In the following, the wording ‘audio mix’ or ‘audio mixture’ is used. The wording indicates a mixture comprising several audio sources mixed together, among which at least one desired audio source is to be separated. By “sources” is meant the different types of audio signals present in the audio mix such as speech (human voice, spoken or sung), music (played by different musical instruments), and audible effects (footsteps, door closing . . . ).
Though the wording ‘audio’ is used, the mixture can be any mixture comprising audio, such as an audio track of a video for example.
The present principles aim at alleviating some of the inconveniences of prior techniques by improving the source separation process through the use of specific auxiliary information that is related to the audio mixture. This auxiliary information is comprised of both musical score and song lyrics information. One or more guide audio signals are produced from this auxiliary information to guide the source separation. According to a particular, non-limiting embodiment of the present principles, NMF is used as a core of the source separation processing model.
To this end, the present principles comprise a method of audio separation from an audio mixture comprising a singing voice component and an accompaniment component, the method comprising: receiving the audio mixture; receiving symbolic digital musical score information of the singing voice in the received audio mixture; receiving symbolic digital lyrics information of the singing voice in the received audio mixture; determining at least one audio signal from both the received symbolic digital musical score information and the symbolic digital lyrics information; determining characteristics of the received audio mixture and of the at least one audio signal through nonnegative matrix factorization; and determining an estimated singing voice and an estimated accompaniment by applying a filtering of the audio mixture using the determined characteristics.
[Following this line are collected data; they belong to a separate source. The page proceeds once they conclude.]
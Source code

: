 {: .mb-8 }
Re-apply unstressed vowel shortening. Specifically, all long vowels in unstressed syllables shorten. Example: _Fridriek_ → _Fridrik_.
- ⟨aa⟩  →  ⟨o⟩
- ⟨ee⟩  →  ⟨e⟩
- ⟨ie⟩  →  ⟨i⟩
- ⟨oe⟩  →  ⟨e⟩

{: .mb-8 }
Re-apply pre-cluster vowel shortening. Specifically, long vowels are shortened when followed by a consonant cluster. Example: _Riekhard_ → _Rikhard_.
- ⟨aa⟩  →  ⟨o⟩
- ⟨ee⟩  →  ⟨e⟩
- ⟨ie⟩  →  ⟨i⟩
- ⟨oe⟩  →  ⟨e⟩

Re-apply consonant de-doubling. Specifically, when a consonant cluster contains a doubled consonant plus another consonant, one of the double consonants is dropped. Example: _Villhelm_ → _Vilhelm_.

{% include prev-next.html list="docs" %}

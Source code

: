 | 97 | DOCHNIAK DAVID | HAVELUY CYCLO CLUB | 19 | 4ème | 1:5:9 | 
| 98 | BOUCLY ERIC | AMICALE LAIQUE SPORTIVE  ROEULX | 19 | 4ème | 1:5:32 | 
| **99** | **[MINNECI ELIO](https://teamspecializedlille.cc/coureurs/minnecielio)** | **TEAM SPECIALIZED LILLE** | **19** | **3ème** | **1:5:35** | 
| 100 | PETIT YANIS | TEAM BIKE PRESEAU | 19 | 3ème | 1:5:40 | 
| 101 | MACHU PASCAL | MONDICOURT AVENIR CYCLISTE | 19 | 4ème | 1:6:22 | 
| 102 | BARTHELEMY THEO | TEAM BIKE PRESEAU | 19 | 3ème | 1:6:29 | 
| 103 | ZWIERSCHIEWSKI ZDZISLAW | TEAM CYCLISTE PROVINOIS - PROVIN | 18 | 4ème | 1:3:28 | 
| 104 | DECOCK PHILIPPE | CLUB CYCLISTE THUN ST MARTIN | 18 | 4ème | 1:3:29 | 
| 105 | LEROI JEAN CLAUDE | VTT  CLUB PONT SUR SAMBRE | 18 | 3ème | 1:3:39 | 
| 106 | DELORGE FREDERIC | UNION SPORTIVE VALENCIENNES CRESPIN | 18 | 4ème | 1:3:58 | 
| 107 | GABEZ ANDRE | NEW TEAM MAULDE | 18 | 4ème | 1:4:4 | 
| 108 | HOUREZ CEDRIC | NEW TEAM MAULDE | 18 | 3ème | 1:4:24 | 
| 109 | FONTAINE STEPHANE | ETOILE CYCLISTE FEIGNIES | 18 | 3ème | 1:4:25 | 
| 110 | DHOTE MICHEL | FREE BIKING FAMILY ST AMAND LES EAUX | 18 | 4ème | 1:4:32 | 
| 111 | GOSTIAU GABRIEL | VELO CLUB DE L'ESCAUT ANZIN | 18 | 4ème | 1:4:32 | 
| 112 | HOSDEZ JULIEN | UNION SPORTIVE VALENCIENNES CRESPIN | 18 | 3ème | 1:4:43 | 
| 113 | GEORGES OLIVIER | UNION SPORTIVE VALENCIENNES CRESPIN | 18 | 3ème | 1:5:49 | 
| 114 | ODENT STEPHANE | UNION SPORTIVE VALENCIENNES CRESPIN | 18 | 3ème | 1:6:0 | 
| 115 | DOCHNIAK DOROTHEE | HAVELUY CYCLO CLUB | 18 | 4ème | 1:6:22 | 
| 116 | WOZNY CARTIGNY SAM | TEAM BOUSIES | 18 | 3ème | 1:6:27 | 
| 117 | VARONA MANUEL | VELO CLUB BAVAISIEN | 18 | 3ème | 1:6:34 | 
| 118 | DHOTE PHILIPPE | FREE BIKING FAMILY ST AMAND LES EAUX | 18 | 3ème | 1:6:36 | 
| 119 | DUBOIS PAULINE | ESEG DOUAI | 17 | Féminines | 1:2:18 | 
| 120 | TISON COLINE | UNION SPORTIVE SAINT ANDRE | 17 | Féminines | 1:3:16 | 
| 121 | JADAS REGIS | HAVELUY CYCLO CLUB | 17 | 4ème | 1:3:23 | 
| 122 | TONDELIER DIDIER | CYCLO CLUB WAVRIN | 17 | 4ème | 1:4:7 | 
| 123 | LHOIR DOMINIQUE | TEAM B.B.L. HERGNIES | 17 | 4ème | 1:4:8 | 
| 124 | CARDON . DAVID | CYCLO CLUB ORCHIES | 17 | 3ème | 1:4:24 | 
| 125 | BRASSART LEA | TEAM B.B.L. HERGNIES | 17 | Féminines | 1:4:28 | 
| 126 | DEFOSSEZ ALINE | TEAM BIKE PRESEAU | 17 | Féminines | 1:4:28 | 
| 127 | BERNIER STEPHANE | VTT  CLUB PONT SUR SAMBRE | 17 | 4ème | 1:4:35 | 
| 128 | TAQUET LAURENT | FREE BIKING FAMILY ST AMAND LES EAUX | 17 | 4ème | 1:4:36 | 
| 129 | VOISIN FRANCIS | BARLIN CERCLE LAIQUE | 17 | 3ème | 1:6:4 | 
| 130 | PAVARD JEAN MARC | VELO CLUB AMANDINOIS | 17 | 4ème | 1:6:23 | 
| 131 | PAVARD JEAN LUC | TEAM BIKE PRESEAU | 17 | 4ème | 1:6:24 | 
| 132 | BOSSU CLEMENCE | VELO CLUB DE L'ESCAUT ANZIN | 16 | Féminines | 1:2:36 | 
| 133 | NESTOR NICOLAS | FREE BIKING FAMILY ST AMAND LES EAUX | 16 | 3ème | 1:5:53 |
According to a variant embodiment of the method of audio separation, the at least one audio signal is a single audio signal produced by a singing voice synthesizer from the received symbolic digital musical score information and from the received lyrics information.
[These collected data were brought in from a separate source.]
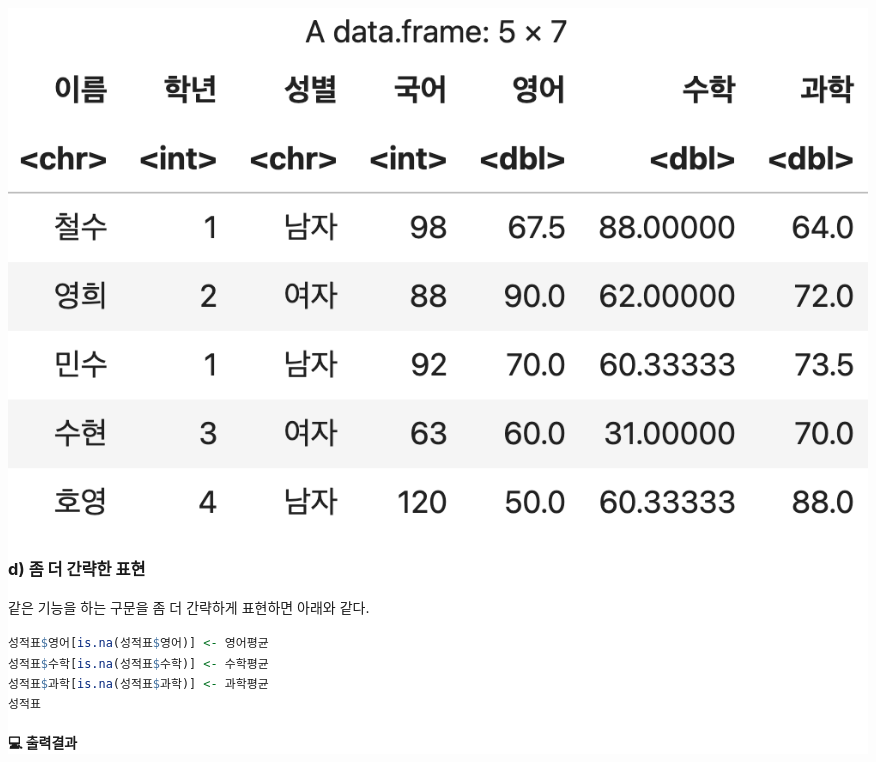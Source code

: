 ![/images/posts/2022/1221/img_6.png](/images/posts/2022/1221/img_6.png)

### d) 좀 더 간략한 표현

같은 기능을 하는 구문을 좀 더 간략하게 표현하면 아래와 같다.

```r
성적표$영어[is.na(성적표$영어)] <- 영어평균
성적표$수학[is.na(성적표$수학)] <- 수학평균
성적표$과학[is.na(성적표$과학)] <- 과학평균
성적표
```

#### 💻 출력결과
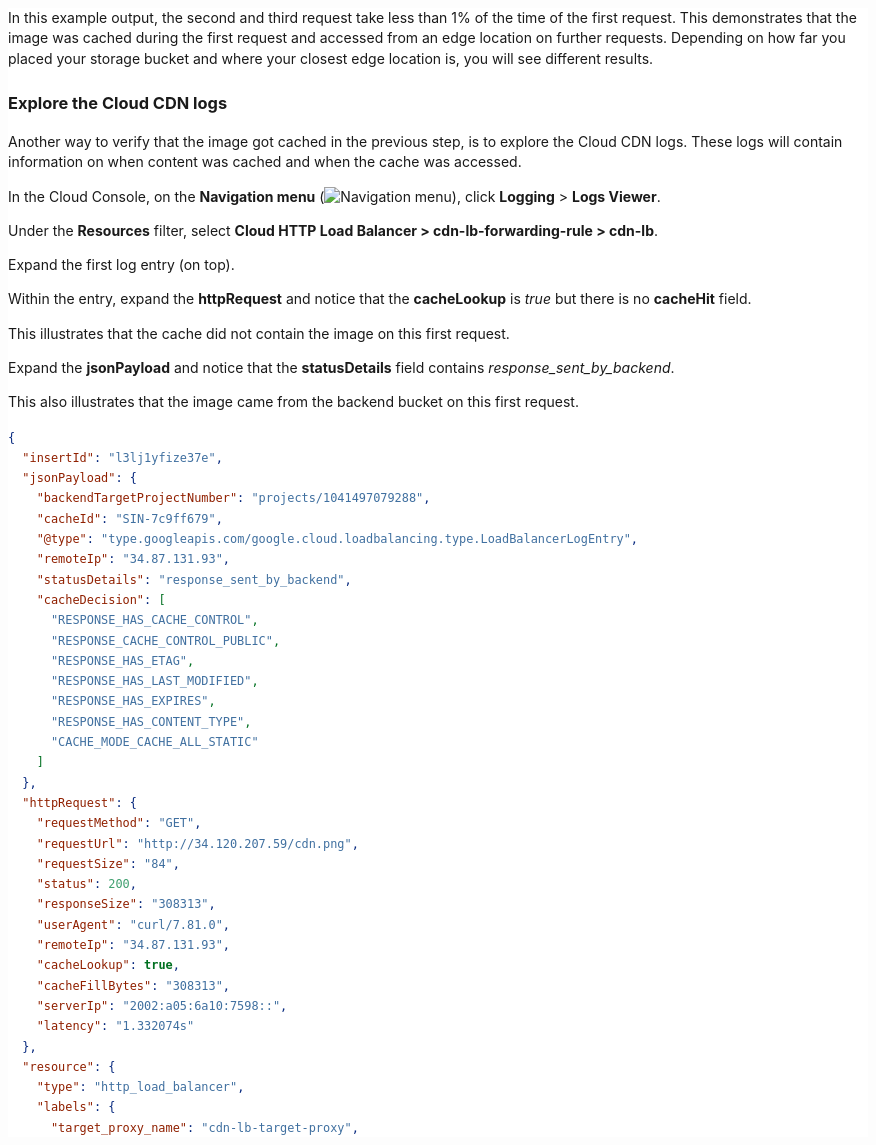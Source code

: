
 ```sh
```

In this example output, the second and third request take less than 1%  of the time of the first request. This demonstrates that the image was  cached during the first request and accessed from an edge location on  further requests. Depending on how far you placed your storage bucket  and where your closest edge location is, you will see different results.

### **Explore the Cloud CDN logs**

Another way to verify that the image got cached in the previous step, is to explore the Cloud CDN logs. These logs will contain information  on when content was cached and when the cache was accessed.

In the Cloud Console, on the **Navigation menu** (![Navigation menu](https://cdn.qwiklabs.com/tkgw1TDgj4Q%2BYKQUW4jUFd0O5OEKlUMBRYbhlCrF0WY%3D)), click **Logging** > **Logs Viewer**.

Under the **Resources** filter, select **Cloud HTTP Load Balancer > cdn-lb-forwarding-rule > cdn-lb**.

Expand the first log entry (on top).

Within the entry, expand the **httpRequest** and notice that the **cacheLookup** is *true* but there is no **cacheHit** field.

This illustrates that the cache did not contain the image on this first request.

Expand the **jsonPayload** and notice that the **statusDetails** field contains *response_sent_by_backend*.

This also illustrates that the image came from the backend bucket on this first request.

```json
{
  "insertId": "l3lj1yfize37e",
  "jsonPayload": {
    "backendTargetProjectNumber": "projects/1041497079288",
    "cacheId": "SIN-7c9ff679",
    "@type": "type.googleapis.com/google.cloud.loadbalancing.type.LoadBalancerLogEntry",
    "remoteIp": "34.87.131.93",
    "statusDetails": "response_sent_by_backend",
    "cacheDecision": [
      "RESPONSE_HAS_CACHE_CONTROL",
      "RESPONSE_CACHE_CONTROL_PUBLIC",
      "RESPONSE_HAS_ETAG",
      "RESPONSE_HAS_LAST_MODIFIED",
      "RESPONSE_HAS_EXPIRES",
      "RESPONSE_HAS_CONTENT_TYPE",
      "CACHE_MODE_CACHE_ALL_STATIC"
    ]
  },
  "httpRequest": {
    "requestMethod": "GET",
    "requestUrl": "http://34.120.207.59/cdn.png",
    "requestSize": "84",
    "status": 200,
    "responseSize": "308313",
    "userAgent": "curl/7.81.0",
    "remoteIp": "34.87.131.93",
    "cacheLookup": true,
    "cacheFillBytes": "308313",
    "serverIp": "2002:a05:6a10:7598::",
    "latency": "1.332074s"
  },
  "resource": {
    "type": "http_load_balancer",
    "labels": {
      "target_proxy_name": "cdn-lb-target-proxy",
```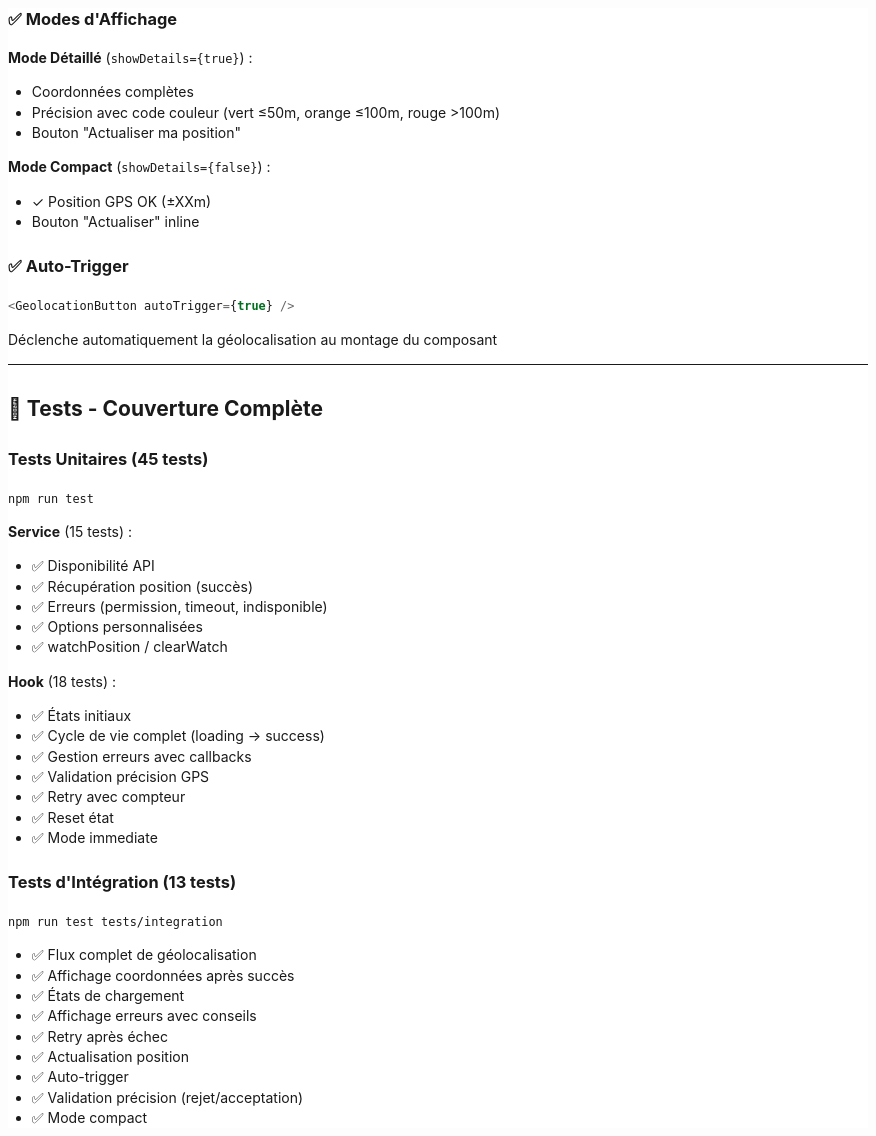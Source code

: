 ### **✅ Modes d'Affichage**

**Mode Détaillé** (`showDetails={true}`) :
- Coordonnées complètes
- Précision avec code couleur (vert ≤50m, orange ≤100m, rouge >100m)
- Bouton "Actualiser ma position"

**Mode Compact** (`showDetails={false}`) :
- ✓ Position GPS OK (±XXm)
- Bouton "Actualiser" inline

### **✅ Auto-Trigger**
```typescript
<GeolocationButton autoTrigger={true} />
```
Déclenche automatiquement la géolocalisation au montage du composant

---

## 🧪 Tests - Couverture Complète

### **Tests Unitaires (45 tests)**
```bash
npm run test
```

**Service** (15 tests) :
- ✅ Disponibilité API
- ✅ Récupération position (succès)
- ✅ Erreurs (permission, timeout, indisponible)
- ✅ Options personnalisées
- ✅ watchPosition / clearWatch

**Hook** (18 tests) :
- ✅ États initiaux
- ✅ Cycle de vie complet (loading → success)
- ✅ Gestion erreurs avec callbacks
- ✅ Validation précision GPS
- ✅ Retry avec compteur
- ✅ Reset état
- ✅ Mode immediate

### **Tests d'Intégration (13 tests)**
```bash
npm run test tests/integration
```

- ✅ Flux complet de géolocalisation
- ✅ Affichage coordonnées après succès
- ✅ États de chargement
- ✅ Affichage erreurs avec conseils
- ✅ Retry après échec
- ✅ Actualisation position
- ✅ Auto-trigger
- ✅ Validation précision (rejet/acceptation)
- ✅ Mode compact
According to a variant embodiment of the method of audio separation, the at least one audio signal is a first audio signal, produced by a speech synthesizer from the lyrics information, and a second audio signal produced by a musical score synthesizer from the symbolic digital musical score information.
According to a variant embodiment of the method of audio separation, the characteristics of the at least one audio signal is at least one of a group comprising: temporal activations of pitch; and temporal activation of phonemes.
According to a variant embodiment of the method of audio separation, the nonnegative matrix factorization is done according to a Multiplicative Update rule.
According to a variant embodiment of the method of audio separation, the nonnegative matrix factorization is done according to Expectation Maximization.
The present principles also relate to device for separation of a singing voice component and an accompaniment component from an audio mixture, the device comprising: a receiver interface for receiving the audio mixture, for receiving symbolic digital musical score information of the singing voice in the received audio mixture and for receiving symbolic digital lyrics information of the singing voice in the received audio mixture; a processing unit for determining at least one audio signal from both the received symbolic digital musical score information and the symbolic digital lyrics information, for determining characteristics of the received audio mixture and of the at least one audio signal through nonnegative matrix factorization; and a filter for determining an estimated singing voice and an estimated accompaniment by filtering of the audio mixture using the determined characteristics.
According to a variant embodiment of the device, it further comprises a singing voice synthesizer for producing a single audio signal from the received symbolic digital musical score information and from the received symbolic digital lyrics information.
According to a variant embodiment of the device, it further comprises a speech synthesizer for producing a first audio signal from the symbolic digital lyrics information, and a musical score synthesizer from the symbolic digital musical score information for producing a second audio signal.
More advantages of the present principles will appear through the description of particular, non-restricting embodiments of the present principles.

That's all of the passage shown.